On the soda lake of Elmenteita, flocks of pink flamingos fringed the shoreline, numbering I estimated more than 50,000, while dozens of migrant waders pecked at the damp mud nearby, familiar species such as ruffs and little stints among them.
I looked in vain for African fish-eagles but did not even hear their characteristic call. Perhaps the fish are much scarcer in the highly alkaline waters here? Later, at Lake Naivasha, almost the first bird I heard was a fish-eagle, whose yodelling call became the soundtrack to our stay there.
These magnificent eagles swoop down to pluck fish from the surface of the lake, and several pairs were guarding their huge nests or soaring over the water.
At our third safari site, in the famous Masai Mara, white storks, winter migrants from southern and Eastern Europe, roamed the savanna in their hundreds.

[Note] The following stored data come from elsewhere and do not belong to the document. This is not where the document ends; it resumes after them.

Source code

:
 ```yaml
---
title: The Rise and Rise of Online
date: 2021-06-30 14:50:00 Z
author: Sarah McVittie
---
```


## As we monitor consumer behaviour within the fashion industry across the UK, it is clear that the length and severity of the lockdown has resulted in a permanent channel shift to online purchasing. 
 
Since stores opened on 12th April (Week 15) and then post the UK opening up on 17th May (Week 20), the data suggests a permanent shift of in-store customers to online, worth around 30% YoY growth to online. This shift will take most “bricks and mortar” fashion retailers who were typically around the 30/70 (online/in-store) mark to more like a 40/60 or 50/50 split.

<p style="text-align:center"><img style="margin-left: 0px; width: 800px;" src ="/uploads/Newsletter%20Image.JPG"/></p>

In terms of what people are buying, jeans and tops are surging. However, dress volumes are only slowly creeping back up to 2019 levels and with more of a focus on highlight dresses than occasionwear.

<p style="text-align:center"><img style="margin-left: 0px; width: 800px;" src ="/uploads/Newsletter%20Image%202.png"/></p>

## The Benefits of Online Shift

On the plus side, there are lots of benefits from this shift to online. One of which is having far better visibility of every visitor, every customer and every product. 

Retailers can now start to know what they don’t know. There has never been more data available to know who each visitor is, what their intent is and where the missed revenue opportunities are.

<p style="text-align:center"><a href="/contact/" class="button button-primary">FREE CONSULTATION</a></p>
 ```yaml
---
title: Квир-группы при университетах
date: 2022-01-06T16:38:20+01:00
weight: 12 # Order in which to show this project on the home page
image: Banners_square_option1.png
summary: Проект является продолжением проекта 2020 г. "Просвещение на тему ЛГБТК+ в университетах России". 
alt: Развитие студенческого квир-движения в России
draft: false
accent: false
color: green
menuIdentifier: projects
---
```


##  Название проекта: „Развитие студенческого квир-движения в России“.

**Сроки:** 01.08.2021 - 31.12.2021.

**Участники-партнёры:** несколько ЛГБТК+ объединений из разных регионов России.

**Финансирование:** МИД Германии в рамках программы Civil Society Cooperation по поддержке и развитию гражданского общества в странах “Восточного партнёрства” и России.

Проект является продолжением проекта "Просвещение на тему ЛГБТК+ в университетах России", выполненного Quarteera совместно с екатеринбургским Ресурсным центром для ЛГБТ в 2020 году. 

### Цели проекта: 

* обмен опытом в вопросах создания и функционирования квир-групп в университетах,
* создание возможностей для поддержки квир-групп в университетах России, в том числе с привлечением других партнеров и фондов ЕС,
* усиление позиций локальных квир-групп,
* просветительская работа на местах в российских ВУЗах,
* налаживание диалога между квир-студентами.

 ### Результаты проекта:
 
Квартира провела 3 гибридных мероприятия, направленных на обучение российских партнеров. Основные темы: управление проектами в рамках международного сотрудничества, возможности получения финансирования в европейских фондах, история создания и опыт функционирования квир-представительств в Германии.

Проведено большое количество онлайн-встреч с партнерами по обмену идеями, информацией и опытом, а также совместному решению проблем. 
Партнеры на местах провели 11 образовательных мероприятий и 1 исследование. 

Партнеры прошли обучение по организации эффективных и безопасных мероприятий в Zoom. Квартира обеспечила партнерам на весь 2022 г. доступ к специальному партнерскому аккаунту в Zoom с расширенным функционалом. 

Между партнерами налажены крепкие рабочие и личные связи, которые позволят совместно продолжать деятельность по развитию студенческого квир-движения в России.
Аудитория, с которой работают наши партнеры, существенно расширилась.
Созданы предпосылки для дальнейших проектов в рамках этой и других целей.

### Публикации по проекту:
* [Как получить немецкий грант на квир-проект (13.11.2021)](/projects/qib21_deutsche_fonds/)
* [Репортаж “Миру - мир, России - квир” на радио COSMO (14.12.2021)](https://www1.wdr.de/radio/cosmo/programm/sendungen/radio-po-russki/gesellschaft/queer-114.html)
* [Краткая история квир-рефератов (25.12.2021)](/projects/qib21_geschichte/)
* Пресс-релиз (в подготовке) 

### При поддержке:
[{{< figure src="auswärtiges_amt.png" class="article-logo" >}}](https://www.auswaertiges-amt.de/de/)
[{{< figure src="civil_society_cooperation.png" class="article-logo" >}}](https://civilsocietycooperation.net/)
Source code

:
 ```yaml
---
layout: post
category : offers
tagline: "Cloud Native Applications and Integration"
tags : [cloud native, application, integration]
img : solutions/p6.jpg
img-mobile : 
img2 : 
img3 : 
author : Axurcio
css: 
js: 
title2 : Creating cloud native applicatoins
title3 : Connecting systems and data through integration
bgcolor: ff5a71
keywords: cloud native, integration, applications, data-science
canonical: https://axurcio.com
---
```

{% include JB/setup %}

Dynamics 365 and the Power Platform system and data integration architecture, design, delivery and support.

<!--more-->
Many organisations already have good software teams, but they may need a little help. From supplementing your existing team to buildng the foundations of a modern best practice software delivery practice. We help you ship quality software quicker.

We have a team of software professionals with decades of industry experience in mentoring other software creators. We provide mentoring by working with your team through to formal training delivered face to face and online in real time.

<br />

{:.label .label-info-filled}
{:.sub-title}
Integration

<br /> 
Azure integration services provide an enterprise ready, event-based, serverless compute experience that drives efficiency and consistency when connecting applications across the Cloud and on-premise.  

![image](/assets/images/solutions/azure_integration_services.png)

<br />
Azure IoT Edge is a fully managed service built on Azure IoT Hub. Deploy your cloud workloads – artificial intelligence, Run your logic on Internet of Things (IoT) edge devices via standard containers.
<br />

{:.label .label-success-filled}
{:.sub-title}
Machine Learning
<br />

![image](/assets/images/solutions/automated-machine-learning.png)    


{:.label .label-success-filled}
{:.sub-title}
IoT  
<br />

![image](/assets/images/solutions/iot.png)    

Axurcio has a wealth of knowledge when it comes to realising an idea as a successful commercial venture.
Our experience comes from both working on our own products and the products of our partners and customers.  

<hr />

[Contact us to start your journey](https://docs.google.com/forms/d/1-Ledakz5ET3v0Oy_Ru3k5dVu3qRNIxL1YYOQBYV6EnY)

Some could even be heard bill-clapping in pre-breeding displays. They too would soon be making the long flight back to their breeding sites as spring returns to Europe.
Native marabou storks were much less numerous, scavenging, vulture-like, for prey, alive or dead, appropriately with the distinct air of undertakers.
Cuckoos are well-known migrants. The red-chested cuckoo is resident in Kenya but also arrives as a migrant, in this case from the south. The locals were pleased to hear its song, often rendered as “it will rain”, hoping this was a confident prophecy in the prevailing drought! European cuckoos will reach us around the middle of this month.
The main attractions for most tourists on safari are the mammals, especially elephants, giraffes and buffalos, and the big cats -- lions, cheetahs, and leopards. Watching mammals is generally much easier in Africa than it is here.
In the open, bush-studded grasslands they are often not that hard to track and, unlike many European mammals, most are active by day. Watching ‘game’ is undoubtedly aided by the fact that they do not seem to be disturbed by the large vehicles that carry tourists up close.
It is as if the animals are quite unable to compute the vehicles, and certainly do not see them as a threat.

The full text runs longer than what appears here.